---- Exercise inputs

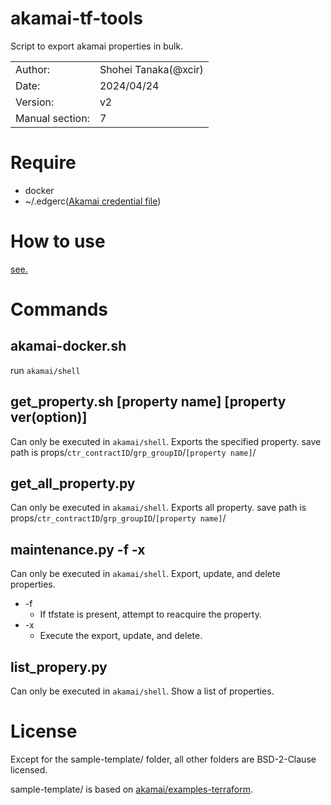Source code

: # akamai-tf-tools

Script to export akamai properties in bulk.


| | |
|--|:--|
| Author:                   | Shohei Tanaka(@xcir) |
| Date:                     | 2024/04/24 |
| Version:                  | v2 |
| Manual section:           | 7 |

# Require

- docker
- ~/.edgerc([Akamai credential file](https://techdocs.akamai.com/developer/docs/set-up-authentication-credentials))

# How to use

[see.](https://labs.gree.jp/blog/?p=22991)

# Commands

## akamai-docker.sh

run `akamai/shell`

## get_property.sh [property name] [property ver(option)]

Can only be executed in `akamai/shell`.
Exports the specified property.
save path is props/`ctr_contractID`/`grp_groupID`/`[property name]`/

## get_all_property.py

Can only be executed in `akamai/shell`.
Exports all property.
save path is props/`ctr_contractID`/`grp_groupID`/`[property name]`/

## maintenance.py -f -x

Can only be executed in `akamai/shell`.
Export, update, and delete properties.

- -f
  - If tfstate is present, attempt to reacquire the property.
- -x
  - Execute the export, update, and delete.

## list_propery.py

Can only be executed in `akamai/shell`.
Show a list of properties.

# License

Except for the sample-template/ folder, all other folders are BSD-2-Clause licensed.

sample-template/ is based on [akamai/examples-terraform](https://github.com/akamai/examples-terraform).
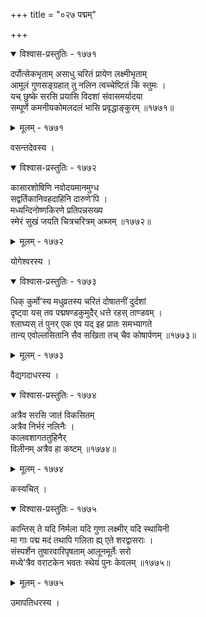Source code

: +++
title = "०२७ पद्मम्"

+++



<details open><summary>विश्वास-प्रस्तुतिः - १७७१</summary>

दर्पोत्सेकभृताम् असाधु चरितं प्रायेण लक्ष्मीभृताम्  
आमूलं गुणसङ्ग्रहात् तु नलिन त्वच्चेष्टितं किं स्तुमः ।  
यच् छुष्के सरसि प्रयासि विदशां संवासमर्यादया   
सम्पूर्णे कमनीयकोमलदलं भासि प्रवृद्धाङ्कुरम् ॥१७७१॥
</details>

<details><summary>मूलम् - १७७१</summary>

दर्पोत्सेकभृताम् असाधु चरितं प्रायेण लक्ष्मीभृताम्  
आमूलं गुणसङ्ग्रहात् तु नलिन त्वच्चेष्टितं किं स्तुमः ।  
यच् छुष्के सरसि प्रयासि विदशां संवासमर्यादया   
सम्पूर्णे कमनीयकोमलदलं भासि प्रवृद्धाङ्कुरम् ॥१७७१॥
</details>


वसन्तदेवस्य ।  



<details open><summary>विश्वास-प्रस्तुतिः - १७७२</summary>

कासारशोषिणि नवोदयमानमुग्ध  
सद्वर्तिकानिवहदाहिनि दारुणे’पि ।  
मध्यन्दिनोष्णकिरणे प्रतिपन्नसख्य  
स्मेरं सुखं जयति चित्रचरित्रम् अब्जम् ॥१७७२॥
</details>

<details><summary>मूलम् - १७७२</summary>

कासारशोषिणि नवोदयमानमुग्ध  
सद्वर्तिकानिवहदाहिनि दारुणे’पि ।  
मध्यन्दिनोष्णकिरणे प्रतिपन्नसख्य  
स्मेरं सुखं जयति चित्रचरित्रम् अब्जम् ॥१७७२॥
</details>


योगेश्वरस्य ।  



<details open><summary>विश्वास-प्रस्तुतिः - १७७३</summary>

धिक् कुर्मो’स्य मधुव्रतस्य चरितं दोषातनीं दुर्दशां  
दृष्ट्वा यस् तव पद्मषण्डकुमुदैर् धत्ते रहस् ताण्डवम् ।  
श्लाघ्यस् तं पुनर् एक एव यद् इह प्रातः समभ्यागते  
तान्य् एवोल्लसितानि सैव सखिता तच् चैव कोषार्पणम् ॥१७७३॥
</details>

<details><summary>मूलम् - १७७३</summary>

धिक् कुर्मो’स्य मधुव्रतस्य चरितं दोषातनीं दुर्दशां  
दृष्ट्वा यस् तव पद्मषण्डकुमुदैर् धत्ते रहस् ताण्डवम् ।  
श्लाघ्यस् तं पुनर् एक एव यद् इह प्रातः समभ्यागते  
तान्य् एवोल्लसितानि सैव सखिता तच् चैव कोषार्पणम् ॥१७७३॥
</details>


वैद्यगदाधरस्य ।  



<details open><summary>विश्वास-प्रस्तुतिः - १७७४</summary>

अत्रैव सरसि जातं विकसितम्  
अत्रैव निर्भरं नलिनैः ।  
कालवशागततुहिनैर्   
विलीनम् अत्रैव हा कष्टम् ॥१७७४॥
</details>

<details><summary>मूलम् - १७७४</summary>

अत्रैव सरसि जातं विकसितम्  
अत्रैव निर्भरं नलिनैः ।  
कालवशागततुहिनैर्   
विलीनम् अत्रैव हा कष्टम् ॥१७७४॥
</details>


कस्यचित् ।  



<details open><summary>विश्वास-प्रस्तुतिः - १७७५</summary>

कान्तिस् ते यदि निर्मला यदि गुणा लक्ष्मीर् यदि स्थायिनी  
मा गाः पद्म मदं तथापि गलिता ह्य् एते शरद्वासराः ।  
संस्पर्शेन तुषारवारिपृषताम् आलूनमूर्तेः सरो  
मध्ये’त्रैव वराटकेन भवतः स्थेयं पुनः केवलम् ॥१७७५॥
</details>

<details><summary>मूलम् - १७७५</summary>

कान्तिस् ते यदि निर्मला यदि गुणा लक्ष्मीर् यदि स्थायिनी  
मा गाः पद्म मदं तथापि गलिता ह्य् एते शरद्वासराः ।  
संस्पर्शेन तुषारवारिपृषताम् आलूनमूर्तेः सरो  
मध्ये’त्रैव वराटकेन भवतः स्थेयं पुनः केवलम् ॥१७७५॥
</details>


उमापतिधरस्य ।  

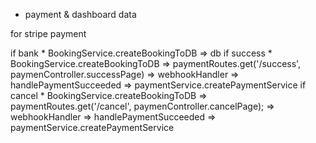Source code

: * payment & dashboard data

for stripe payment

if bank
    * BookingService.createBookingToDB => db
if success
    * BookingService.createBookingToDB =>  paymentRoutes.get('/success', paymenController.successPage) => webhookHandler => handlePaymentSucceeded => paymentService.createPaymentService
if cancel
    * BookingService.createBookingToDB =>  paymentRoutes.get('/cancel', paymenController.cancelPage); => webhookHandler => handlePaymentSucceeded => paymentService.createPaymentService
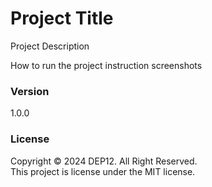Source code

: # Project Title
Project Description

How to run the project
instruction
screenshots


### Version
1.0.0

### License
Copyright &copy; 2024 DEP12. All Right Reserved. <br>
This project is license under the MIT license.
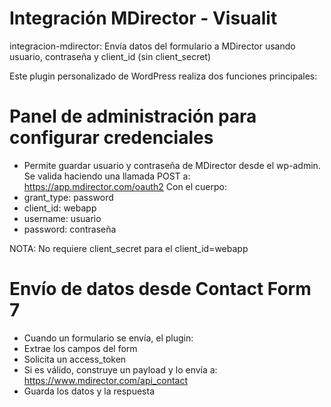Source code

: 

# Integración MDirector - Visualit

integracion-mdirector: Envía datos del formulario a MDirector usando usuario, contraseña y client_id (sin client_secret)

Este plugin personalizado de WordPress realiza dos funciones principales:

# Panel de administración para configurar credenciales

- Permite guardar usuario y contraseña de MDirector desde el wp-admin. Se valida haciendo una
llamada POST a: https://app.mdirector.com/oauth2
Con el cuerpo:
- grant_type: password
- client_id: webapp
- username: usuario
- password: contraseña

NOTA: No requiere client_secret para el client_id=webapp

# Envío de datos desde Contact Form 7

- Cuando un formulario se envía, el plugin:
- Extrae los campos del form
- Solicita un access_token
- Si es válido, construye un payload y lo envía a: https://www.mdirector.com/api_contact
- Guarda los datos y la respuesta

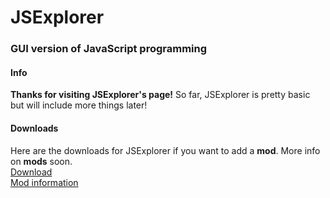 # JSExplorer
### GUI version of JavaScript programming
#### Info
**Thanks for visiting JSExplorer's page!**
So far, JSExplorer is pretty basic but will include more things later!
#### Downloads
Here are the downloads for JSExplorer if you want to add a **mod**. More info on **mods** soon.<br />
[Download](https://github.com/MatthyPlayz/JSExplorer/archive/master.zip)<br />
[Mod information](modinfo.md)
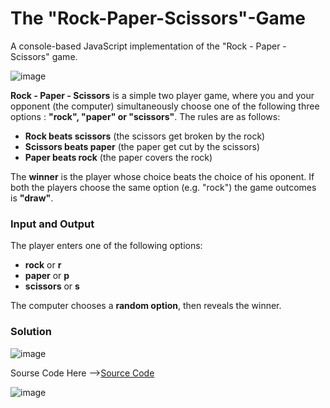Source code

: # The "Rock-Paper-Scissors"-Game

A console-based JavaScript implementation of the "Rock - Paper - Scissors" game. 

![image](https://user-images.githubusercontent.com/109210142/214059940-85bcdf9a-1518-436d-aa86-506c11177579.png)

**Rock - Paper - Scissors** is a simple two player game, where you and your opponent (the computer) simultaneously choose one of the following three options : **"rock", "paper" or "scissors"**. The rules are as follows:
* **Rock beats scissors** (the scissors get broken by the rock)
* **Scissors beats paper** (the paper get cut by the scissors)
* **Paper beats rock** (the paper covers the rock)

The **winner** is the player whose choice beats the choice of his oponent. If both the players choose the same option (e.g. "rock") the game outcomes is **"draw"**. 

### Input and Output
The player enters one of the following options:
* **rock** or **r**
* **paper** or **p**
* **scissors** or **s**

The computer chooses a **random option**, then reveals the winner. 

### Solution
![image](https://user-images.githubusercontent.com/109210142/214064926-f82d0354-20e6-4a6a-9d20-aa80d4d5d411.png)

Sourse Code Here -->[Source Code](rockPaperScissors.js)

![image](https://user-images.githubusercontent.com/109210142/214063636-b73beec2-7e8e-4586-942c-94e45ede1f2b.png)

--------

Your assignment:
Scan the entries above and copy each line where "computer" occurs.

Written reply:
**Rock - Paper - Scissors** is a simple two player game, where you and your opponent (the computer) simultaneously choose one of the following three options : **"rock", "paper" or "scissors"**. The rules are as follows:
The computer chooses a **random option**, then reveals the winner. 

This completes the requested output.